|Ken Campbell is The Lost Doctor|
There’s been a lot of talk in recent days about the new Doctors and Daleks series of roleplaying adventures, using Dungeons & Dragons 5th Edition (5e) rules. I don’t have very strong feelings about either 5e or Doctor Who (if I were to play a Doctor Who game, I’d probably opt for the Lasers & Feelings hack, Day of the Doctors). I do, however, have some very creative friends who are building a really special new Doctor Who multiverse…
In 1987, Colin Baker’s Sixth Doctor regenerated. His replacement was Sylvester McCoy. But among others who had been under consideration for the role of the Seventh Doctor was McCoy’s mentor, Ken Campbell. Ken’s version of the Doctor was deemed too dark, and so McCoy got the gig. But what if…
The Lost Doctor is an audio series set in a universe where Ken Campbell is The Doctor (having died ten years before this series started, Ken’s Doctor is played variously by old recordings of the man himself, by professional Campbell impersonator Jeremy Stockwell, and by The Lost Doctor’s own Tom Baker, Tom Baker). Our Doctor has new assistants – Luna and 23 (later 24); new enemies – The Guild of Temporal Assassins; and a bunch of new tech. And a whole bunch of fabulous new arrangements of that theme tune.
I’m no Doctor Who nut, but what I love about this new series is just how creative and playful and smart it is. With cameos from James Joyce, Tristan Tzara, Walter Raleigh, John Dee, John Peel, Robert Anton Wilson, and others, it takes the Doctor’s travels to new and unexpected places. Skip to Episode 5, The School of Night, if you would like to hear Doctor Who in Shakespearean blank verse. The Lost Doctor also plays metagames with the TV series: did you know, for example, that the first ever episode of Doctor Who was broadcast on the day John F Kennedy was assasinated? Listen to Episode 6, The Doctor Does Dallas, to learn more, and for hints as to how the series ever made it onto our TV sets in the first place.
Just as impressive is how professional these productions have become. While early episodes have a fan-made feel to them, the most recent – in particular the Christmas special “Truce” – have scripts and sound-design that are as good as anything the BBC is putting out. (Truce also manages to put the bizarre jingoistic Tory hymn “Strong Britain, Great Nation” to surprisingly good use).

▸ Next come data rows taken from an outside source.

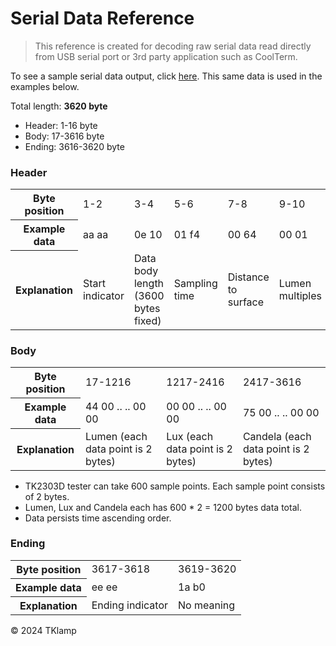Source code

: # Serial Data Reference 

> This reference is created for decoding raw serial data read directly from USB serial port or 3rd party application such as CoolTerm.

To see a sample serial data output, click [here](https://github.com/TKlamp/TKlamp-Protocol/blob/main/docs/raw_serial_data_example.txt). This same data is used in the examples below. 

Total length: **3620 byte** 
- Header: 1-16 byte 
- Body: 17-3616 byte 
- Ending: 3616-3620 byte

### Header 
<table>
  <tr>
    <th>Byte position</th>
    <td>1-2</td>
    <td>3-4</td>
    <td>5-6</td>
    <td>7-8</td>
    <td>9-10</td>
    <td>11-12</td>
     <td>13-14</td>
     <td>15-16</td>
  </tr>
  <tr>
    <th>Example data</th>
    <td>aa aa</td>
    <td>0e 10</td>
    <td>01 f4</td>
    <td>00 64</td>
    <td>00 01</td>
    <td>00 01</td>
    <td>00 01</td>
    <td>56 44</td>
  </tr>
  <tr>
    <th>Explanation</th>
    <td>Start indicator</td>
    <td>Data body length (3600 bytes fixed) </td>
    <td>Sampling time</td>
    <td>Distance to surface</td>
    <td>Lumen multiples</td>
    <td>Candela multiples</td>
    <td>Lux multiples</td>
    <td>Version</td>
  </tr>
</table>

### Body 

<table>
  <tr>
    <th>Byte position</th>
    <td>17-1216</td>
    <td>1217-2416</td>
    <td>2417-3616</td>
  </tr>
  <tr>
    <th>Example data</th>
    <td>44 00 .. .. 00 00 </td>
    <td>00 00 .. .. 00 00 </td>
    <td>75 00 .. .. 00 00</td>
  </tr>
  <tr>
    <th>Explanation</th>
    <td>Lumen (each data point is 2 bytes) </td>
    <td>Lux (each data point is 2 bytes) </td>
    <td>Candela (each data point is 2 bytes) </td>
  </tr>
</table>


- TK2303D tester can take 600 sample points. Each sample point consists of 2 bytes.
- Lumen, Lux and Candela each has 600 * 2 = 1200 bytes data total. 
- Data persists time ascending order.

### Ending 
<table>
  <tr>
    <th>Byte position</th>
    <td>3617-3618</td>
    <td>3619-3620</td>
  </tr>
  <tr>
    <th>Example data</th>
    <td>ee ee</td>
    <td>1a b0</td>
  </tr>
  <tr>
    <th>Explanation</th>
    <td>Ending indicator </td>
    <td>No meaning</td>
  </tr>
</table>

© 2024 TKlamp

There is a really committed team now working on the series, and it shows. Multiple writers, directors and producers, plus a large roster of actors (many of them professionals). Eight episodes have been released so far – you can listen to them all below – and many more are in the pipeline (the intention is to release one every three months).
Episode 1: released to coincide with the 53rd anniversary of the broadcast of the very first episode.
Ken Campbell finally claims the helm of time and space in an original, fan-made episode that introduces brand new companions, new villains and the TARDIS’ elusive ETERNITY ROOM.
Episode 2: The Doctor (Ken Campbell) is lost in time and space. He exists only as a small, hard-light hologram on the palm of a ‘Love Glove’.
While searching for him, his assistants, Luna Wilson and 23 (a cybernetic organism from the far future), have been attacked by The Guild of Temporal Assassins. 23 is dead and Luna regressed to a small child.
As Terminus closes in for the kill, will Little Luna escape?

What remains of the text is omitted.